Activity -> Your answer should repeat the entries in full, exactly as given, with no pictures.

Provided data ->

>>>>

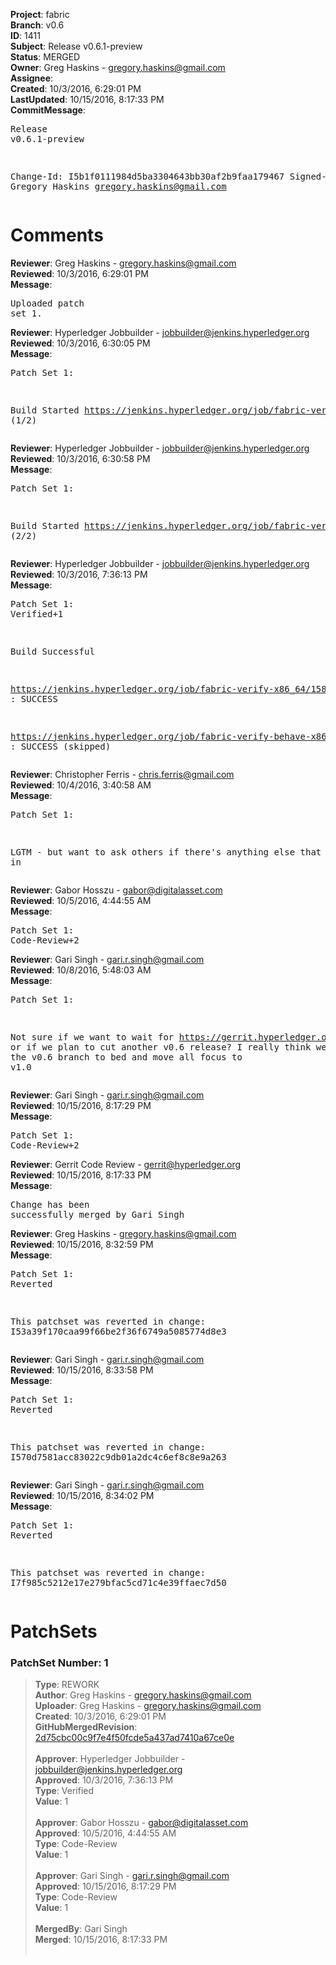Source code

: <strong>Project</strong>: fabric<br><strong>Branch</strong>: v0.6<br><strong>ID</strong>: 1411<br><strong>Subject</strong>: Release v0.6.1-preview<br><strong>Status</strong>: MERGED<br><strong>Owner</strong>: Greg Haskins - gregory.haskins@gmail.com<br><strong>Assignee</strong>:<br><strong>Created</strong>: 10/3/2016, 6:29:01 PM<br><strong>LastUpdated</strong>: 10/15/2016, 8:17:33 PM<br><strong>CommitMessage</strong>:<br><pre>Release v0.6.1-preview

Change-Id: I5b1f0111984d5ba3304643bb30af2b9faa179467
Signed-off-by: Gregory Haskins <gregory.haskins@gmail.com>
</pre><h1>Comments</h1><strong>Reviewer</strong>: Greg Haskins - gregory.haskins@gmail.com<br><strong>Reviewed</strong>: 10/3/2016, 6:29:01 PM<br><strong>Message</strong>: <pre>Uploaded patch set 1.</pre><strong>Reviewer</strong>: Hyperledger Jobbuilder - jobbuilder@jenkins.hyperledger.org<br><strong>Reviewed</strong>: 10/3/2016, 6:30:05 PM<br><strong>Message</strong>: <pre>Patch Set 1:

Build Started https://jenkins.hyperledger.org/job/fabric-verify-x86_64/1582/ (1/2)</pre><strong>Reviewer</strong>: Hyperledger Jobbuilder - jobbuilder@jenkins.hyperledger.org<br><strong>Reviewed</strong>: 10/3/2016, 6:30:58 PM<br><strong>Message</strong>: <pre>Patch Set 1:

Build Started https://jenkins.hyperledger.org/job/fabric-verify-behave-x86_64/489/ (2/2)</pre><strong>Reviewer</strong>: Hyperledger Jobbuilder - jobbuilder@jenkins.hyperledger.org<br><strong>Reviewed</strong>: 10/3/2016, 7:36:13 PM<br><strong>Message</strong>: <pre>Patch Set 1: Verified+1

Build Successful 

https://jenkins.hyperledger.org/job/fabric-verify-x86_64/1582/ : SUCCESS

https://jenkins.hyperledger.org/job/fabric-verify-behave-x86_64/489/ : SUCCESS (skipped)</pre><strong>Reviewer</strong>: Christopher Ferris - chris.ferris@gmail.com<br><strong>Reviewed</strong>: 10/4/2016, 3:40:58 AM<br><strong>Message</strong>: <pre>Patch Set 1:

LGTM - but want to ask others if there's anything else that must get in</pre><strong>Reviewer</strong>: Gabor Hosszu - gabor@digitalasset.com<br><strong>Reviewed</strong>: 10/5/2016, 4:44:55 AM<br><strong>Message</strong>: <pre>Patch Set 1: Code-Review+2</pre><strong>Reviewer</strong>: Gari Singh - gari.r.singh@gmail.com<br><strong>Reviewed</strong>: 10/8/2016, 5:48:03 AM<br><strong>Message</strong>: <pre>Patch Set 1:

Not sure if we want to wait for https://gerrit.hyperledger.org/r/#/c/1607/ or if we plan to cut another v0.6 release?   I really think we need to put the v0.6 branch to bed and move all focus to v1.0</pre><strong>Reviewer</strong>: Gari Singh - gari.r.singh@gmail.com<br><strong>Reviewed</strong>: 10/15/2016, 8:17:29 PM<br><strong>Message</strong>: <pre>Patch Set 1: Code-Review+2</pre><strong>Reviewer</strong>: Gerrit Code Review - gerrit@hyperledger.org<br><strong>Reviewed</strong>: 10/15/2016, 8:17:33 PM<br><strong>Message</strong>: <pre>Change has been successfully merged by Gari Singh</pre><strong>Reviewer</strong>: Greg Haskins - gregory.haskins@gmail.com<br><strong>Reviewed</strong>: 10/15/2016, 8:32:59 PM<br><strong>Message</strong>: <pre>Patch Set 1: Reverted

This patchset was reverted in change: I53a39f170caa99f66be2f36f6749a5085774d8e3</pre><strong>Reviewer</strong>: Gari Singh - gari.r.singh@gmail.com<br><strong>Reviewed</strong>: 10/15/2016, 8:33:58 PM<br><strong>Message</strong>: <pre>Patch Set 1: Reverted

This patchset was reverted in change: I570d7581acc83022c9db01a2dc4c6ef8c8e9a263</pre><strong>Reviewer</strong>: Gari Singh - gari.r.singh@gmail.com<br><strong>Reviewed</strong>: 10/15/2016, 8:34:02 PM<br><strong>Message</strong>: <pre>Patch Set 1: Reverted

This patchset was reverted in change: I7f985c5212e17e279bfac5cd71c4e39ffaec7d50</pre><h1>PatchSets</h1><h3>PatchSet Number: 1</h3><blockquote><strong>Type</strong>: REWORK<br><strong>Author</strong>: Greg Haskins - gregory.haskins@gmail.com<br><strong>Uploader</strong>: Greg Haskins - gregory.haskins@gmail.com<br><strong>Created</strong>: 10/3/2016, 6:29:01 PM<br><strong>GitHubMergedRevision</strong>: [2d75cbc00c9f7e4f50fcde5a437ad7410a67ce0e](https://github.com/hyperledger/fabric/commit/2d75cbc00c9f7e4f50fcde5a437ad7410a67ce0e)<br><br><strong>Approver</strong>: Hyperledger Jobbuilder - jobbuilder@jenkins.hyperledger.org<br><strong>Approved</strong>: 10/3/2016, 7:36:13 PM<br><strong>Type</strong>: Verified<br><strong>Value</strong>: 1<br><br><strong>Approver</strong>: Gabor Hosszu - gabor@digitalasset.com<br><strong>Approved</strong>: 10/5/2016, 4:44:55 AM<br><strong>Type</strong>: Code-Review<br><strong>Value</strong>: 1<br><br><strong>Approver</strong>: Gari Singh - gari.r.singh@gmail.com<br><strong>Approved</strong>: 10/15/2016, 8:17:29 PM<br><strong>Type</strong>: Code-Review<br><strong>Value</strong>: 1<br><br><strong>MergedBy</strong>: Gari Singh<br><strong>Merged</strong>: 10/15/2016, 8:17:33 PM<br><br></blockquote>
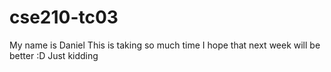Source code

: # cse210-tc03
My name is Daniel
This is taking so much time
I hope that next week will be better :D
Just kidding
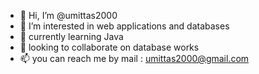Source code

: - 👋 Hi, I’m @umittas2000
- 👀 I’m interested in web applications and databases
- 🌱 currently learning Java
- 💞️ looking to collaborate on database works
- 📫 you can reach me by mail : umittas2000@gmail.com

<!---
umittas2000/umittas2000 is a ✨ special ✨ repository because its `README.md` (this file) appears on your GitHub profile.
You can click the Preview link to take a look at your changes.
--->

<<<<

The completed task ->
Source code

: <strong>Project</strong>: fabric<br><strong>Branch</strong>: v0.6<br><strong>ID</strong>: 1411<br><strong>Subject</strong>: Release v0.6.1-preview<br><strong>Status</strong>: MERGED<br><strong>Owner</strong>: Greg Haskins - gregory.haskins@gmail.com<br><strong>Assignee</strong>:<br><strong>Created</strong>: 10/3/2016, 6:29:01 PM<br><strong>LastUpdated</strong>: 10/15/2016, 8:17:33 PM<br><strong>CommitMessage</strong>:<br><pre>Release v0.6.1-preview

Change-Id: I5b1f0111984d5ba3304643bb30af2b9faa179467
Signed-off-by: Gregory Haskins <gregory.haskins@gmail.com>
</pre><h1>Comments</h1><strong>Reviewer</strong>: Greg Haskins - gregory.haskins@gmail.com<br><strong>Reviewed</strong>: 10/3/2016, 6:29:01 PM<br><strong>Message</strong>: <pre>Uploaded patch set 1.</pre><strong>Reviewer</strong>: Hyperledger Jobbuilder - jobbuilder@jenkins.hyperledger.org<br><strong>Reviewed</strong>: 10/3/2016, 6:30:05 PM<br><strong>Message</strong>: <pre>Patch Set 1:

Build Started https://jenkins.hyperledger.org/job/fabric-verify-x86_64/1582/ (1/2)</pre><strong>Reviewer</strong>: Hyperledger Jobbuilder - jobbuilder@jenkins.hyperledger.org<br><strong>Reviewed</strong>: 10/3/2016, 6:30:58 PM<br><strong>Message</strong>: <pre>Patch Set 1:

Build Started https://jenkins.hyperledger.org/job/fabric-verify-behave-x86_64/489/ (2/2)</pre><strong>Reviewer</strong>: Hyperledger Jobbuilder - jobbuilder@jenkins.hyperledger.org<br><strong>Reviewed</strong>: 10/3/2016, 7:36:13 PM<br><strong>Message</strong>: <pre>Patch Set 1: Verified+1

Build Successful 

https://jenkins.hyperledger.org/job/fabric-verify-x86_64/1582/ : SUCCESS

https://jenkins.hyperledger.org/job/fabric-verify-behave-x86_64/489/ : SUCCESS (skipped)</pre><strong>Reviewer</strong>: Christopher Ferris - chris.ferris@gmail.com<br><strong>Reviewed</strong>: 10/4/2016, 3:40:58 AM<br><strong>Message</strong>: <pre>Patch Set 1:

LGTM - but want to ask others if there's anything else that must get in</pre><strong>Reviewer</strong>: Gabor Hosszu - gabor@digitalasset.com<br><strong>Reviewed</strong>: 10/5/2016, 4:44:55 AM<br><strong>Message</strong>: <pre>Patch Set 1: Code-Review+2</pre><strong>Reviewer</strong>: Gari Singh - gari.r.singh@gmail.com<br><strong>Reviewed</strong>: 10/8/2016, 5:48:03 AM<br><strong>Message</strong>: <pre>Patch Set 1:

Not sure if we want to wait for https://gerrit.hyperledger.org/r/#/c/1607/ or if we plan to cut another v0.6 release?   I really think we need to put the v0.6 branch to bed and move all focus to v1.0</pre><strong>Reviewer</strong>: Gari Singh - gari.r.singh@gmail.com<br><strong>Reviewed</strong>: 10/15/2016, 8:17:29 PM<br><strong>Message</strong>: <pre>Patch Set 1: Code-Review+2</pre><strong>Reviewer</strong>: Gerrit Code Review - gerrit@hyperledger.org<br><strong>Reviewed</strong>: 10/15/2016, 8:17:33 PM<br><strong>Message</strong>: <pre>Change has been successfully merged by Gari Singh</pre><strong>Reviewer</strong>: Greg Haskins - gregory.haskins@gmail.com<br><strong>Reviewed</strong>: 10/15/2016, 8:32:59 PM<br><strong>Message</strong>: <pre>Patch Set 1: Reverted

This patchset was reverted in change: I53a39f170caa99f66be2f36f6749a5085774d8e3</pre><strong>Reviewer</strong>: Gari Singh - gari.r.singh@gmail.com<br><strong>Reviewed</strong>: 10/15/2016, 8:33:58 PM<br><strong>Message</strong>: <pre>Patch Set 1: Reverted

This patchset was reverted in change: I570d7581acc83022c9db01a2dc4c6ef8c8e9a263</pre><strong>Reviewer</strong>: Gari Singh - gari.r.singh@gmail.com<br><strong>Reviewed</strong>: 10/15/2016, 8:34:02 PM<br><strong>Message</strong>: <pre>Patch Set 1: Reverted

This patchset was reverted in change: I7f985c5212e17e279bfac5cd71c4e39ffaec7d50</pre><h1>PatchSets</h1><h3>PatchSet Number: 1</h3><blockquote><strong>Type</strong>: REWORK<br><strong>Author</strong>: Greg Haskins - gregory.haskins@gmail.com<br><strong>Uploader</strong>: Greg Haskins - gregory.haskins@gmail.com<br><strong>Created</strong>: 10/3/2016, 6:29:01 PM<br><strong>GitHubMergedRevision</strong>: [2d75cbc00c9f7e4f50fcde5a437ad7410a67ce0e](https://github.com/hyperledger/fabric/commit/2d75cbc00c9f7e4f50fcde5a437ad7410a67ce0e)<br><br><strong>Approver</strong>: Hyperledger Jobbuilder - jobbuilder@jenkins.hyperledger.org<br><strong>Approved</strong>: 10/3/2016, 7:36:13 PM<br><strong>Type</strong>: Verified<br><strong>Value</strong>: 1<br><br><strong>Approver</strong>: Gabor Hosszu - gabor@digitalasset.com<br><strong>Approved</strong>: 10/5/2016, 4:44:55 AM<br><strong>Type</strong>: Code-Review<br><strong>Value</strong>: 1<br><br><strong>Approver</strong>: Gari Singh - gari.r.singh@gmail.com<br><strong>Approved</strong>: 10/15/2016, 8:17:29 PM<br><strong>Type</strong>: Code-Review<br><strong>Value</strong>: 1<br><br><strong>MergedBy</strong>: Gari Singh<br><strong>Merged</strong>: 10/15/2016, 8:17:33 PM<br><br></blockquote>
Source code

: # cse210-tc03
My name is Daniel
This is taking so much time
I hope that next week will be better :D
Just kidding
Source code

: - 👋 Hi, I’m @umittas2000
- 👀 I’m interested in web applications and databases
- 🌱 currently learning Java
- 💞️ looking to collaborate on database works
- 📫 you can reach me by mail : umittas2000@gmail.com

<!---
umittas2000/umittas2000 is a ✨ special ✨ repository because its `README.md` (this file) appears on your GitHub profile.
You can click the Preview link to take a look at your changes.
--->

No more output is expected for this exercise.